This repository contains the data used in the following paper:
Bianconi, F., Ceccarelli, L., Fernández, A., Saetta, S.A. A sequential machine vision procedure for assessing paper impurities (2014) Computers in Industry, 65 (2), pp. 325-332.
Please make a reference to this work if you wish to use this dataset for your research activity.
Francesco Bianconi, Luca Ceccarelli and Stefano Saetta
Anomaly detection, Image classification, Image segmentation, Impurities, Paper, Visual inspection
The dataset contains images from 13 types (classes) of papers; each subfolder in the data
folder represents one class. There are three subfolders for each class, each containing 48 images:
NoDefects
(contains patches without defects/impurities)
Defects
(contains patches with defects/impurities)
Defects/GroundTruth
(contains the manually-delineated segmentation of the impurities, i.e., the 'ground truth')

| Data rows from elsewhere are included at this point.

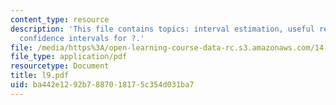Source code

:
 ```yaml
---
content_type: resource
description: 'This file contains topics: interval estimation, useful results and constructing
  confidence intervals for ?.'
file: /media/https%3A/open-learning-course-data-rc.s3.amazonaws.com/14-30-introduction-to-statistical-method-in-economics-spring-2006/ba442e1292b7887018175c354d031ba7_l9.pdf
file_type: application/pdf
resourcetype: Document
title: l9.pdf
uid: ba442e12-92b7-8870-1817-5c354d031ba7
---
```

Image acquisition was carried out using a Monster Dome Light illuminator and an industrial CMOS colour camera. Depending on the type of paper the acquisition was performed either in reflection or trans-illumination mode.
All the images are three-channel, lossless RGB bitmaps (.bmp). The size is 128 px × 128 px; the spatial resolution approximately 370 dpi.
Please refer to the original article for any further details.
Distributed under Creative Commons Attribution 4.0 International (CC BY 4.0)
The information and content available on this repository are provided with no warranty whatsoever. Any use for scientific or any other purpose is conducted at your own risk and under your own responsibility. The authors are not liable for any damages - including any consequential damages - of any kind that may result from the use of the materials or information available on this repository or of any of the products or services hereon described.